Mon Jun 11 06:21:33 PDT 2018

mike.dvoretsky added inline comments.

================
Comment at: llvm/lib/Target/X86/X86ISelLowering.cpp:9483
+  if (OriginalVector.getSimpleValueType().getVectorElementType() == MVT::i16 &&
+      VT == MVT::v16i8 && !Subtarget.hasBWI())
+    return SDValue();
----------------
GBuella wrote:
> RKSimon wrote:
> > GBuella wrote:
> > > RKSimon wrote:
> > > > Why is it just 16i8 and not 32i8 as well for _mm512_cvtepi16_epi8 ?
> > > This part is only about truncations, where the result must be filled with extra zeros, due to the (narrower tan 128bits) result being in an xmm register.
> > > The  _mm512_cvtepi16_epi8 one truncates from a 512bit vector into a 256bit vector, that is already recognized without this patch.
> > > 
> > > The check here is about _mm_cvtepi16_epi8  (which requires avx512vl & avx512bw).
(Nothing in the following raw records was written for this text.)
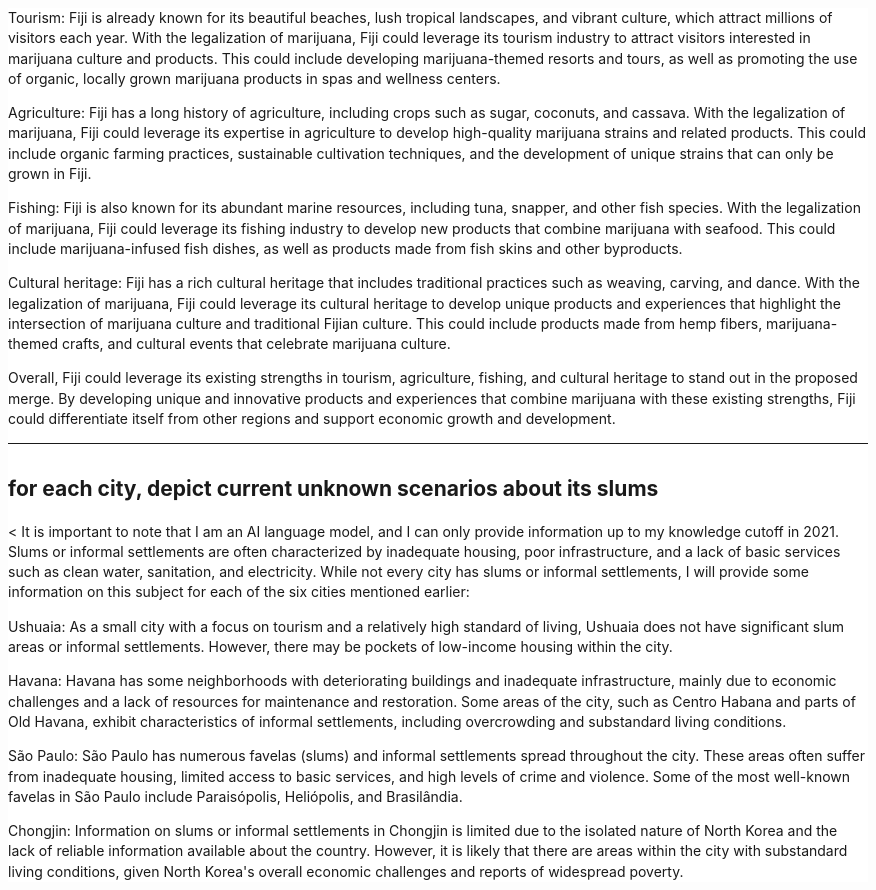 Tourism: Fiji is already known for its beautiful beaches, lush tropical landscapes, and vibrant culture, which attract millions of visitors each year. With the legalization of marijuana, Fiji could leverage its tourism industry to attract visitors interested in marijuana culture and products. This could include developing marijuana-themed resorts and tours, as well as promoting the use of organic, locally grown marijuana products in spas and wellness centers.

Agriculture: Fiji has a long history of agriculture, including crops such as sugar, coconuts, and cassava. With the legalization of marijuana, Fiji could leverage its expertise in agriculture to develop high-quality marijuana strains and related products. This could include organic farming practices, sustainable cultivation techniques, and the development of unique strains that can only be grown in Fiji.

Fishing: Fiji is also known for its abundant marine resources, including tuna, snapper, and other fish species. With the legalization of marijuana, Fiji could leverage its fishing industry to develop new products that combine marijuana with seafood. This could include marijuana-infused fish dishes, as well as products made from fish skins and other byproducts.

Cultural heritage: Fiji has a rich cultural heritage that includes traditional practices such as weaving, carving, and dance. With the legalization of marijuana, Fiji could leverage its cultural heritage to develop unique products and experiences that highlight the intersection of marijuana culture and traditional Fijian culture. This could include products made from hemp fibers, marijuana-themed crafts, and cultural events that celebrate marijuana culture.

Overall, Fiji could leverage its existing strengths in tourism, agriculture, fishing, and cultural heritage to stand out in the proposed merge. By developing unique and innovative products and experiences that combine marijuana with these existing strengths, Fiji could differentiate itself from other regions and support economic growth and development.

---

## for each city, depict current unknown scenarios about its slums

< It is important to note that I am an AI language model, and I can only provide information up to my knowledge cutoff in 2021. Slums or informal settlements are often characterized by inadequate housing, poor infrastructure, and a lack of basic services such as clean water, sanitation, and electricity. While not every city has slums or informal settlements, I will provide some information on this subject for each of the six cities mentioned earlier:

Ushuaia: As a small city with a focus on tourism and a relatively high standard of living, Ushuaia does not have significant slum areas or informal settlements. However, there may be pockets of low-income housing within the city.

Havana: Havana has some neighborhoods with deteriorating buildings and inadequate infrastructure, mainly due to economic challenges and a lack of resources for maintenance and restoration. Some areas of the city, such as Centro Habana and parts of Old Havana, exhibit characteristics of informal settlements, including overcrowding and substandard living conditions.

São Paulo: São Paulo has numerous favelas (slums) and informal settlements spread throughout the city. These areas often suffer from inadequate housing, limited access to basic services, and high levels of crime and violence. Some of the most well-known favelas in São Paulo include Paraisópolis, Heliópolis, and Brasilândia.

Chongjin: Information on slums or informal settlements in Chongjin is limited due to the isolated nature of North Korea and the lack of reliable information available about the country. However, it is likely that there are areas within the city with substandard living conditions, given North Korea's overall economic challenges and reports of widespread poverty.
It truncates from v8i16 -> v8i8, but the vpmovwb instruction actually sets a whole xmm register, so the actual result is going to be v16i8, with other 8 bytes set to zero.
> > > 
> > > Ok, perhaps these details should be explained in comments around here.
> > Shouldn't it handle this case? https://godbolt.org/g/Yxw7nE
> Probably that could also be implemented here, we just didn't think about it so far.
> There is/was a patch for those using __builtin_convertvector 
> https://reviews.llvm.org/D46742
> This patch was originally intended to handle these cases, which can't be don with __builtin_convertvector.
> 
> But if it is not a lot of extra work, the shufflevector equivalents of those convertvector ones could be detected here.
The example doesn't contain explicit truncations, so it isn't handled by this particular function anyway and there's no need to check for features for it here.

Correct me if I'm wrong, but I don't think that the aim of this patch is to catch every possible VPMOV pattern, just as many as convenient for subsequent intrinsic lowering, and in the cases of 128-bit-or-wider outputs, where there's no need to zero out the upper parts of xmm registers, a pattern more complex than (in this case)

```
%res = trunc <32 x i16> %v to <32 x i8>
```
is just a needless complication.

https://reviews.llvm.org/D46957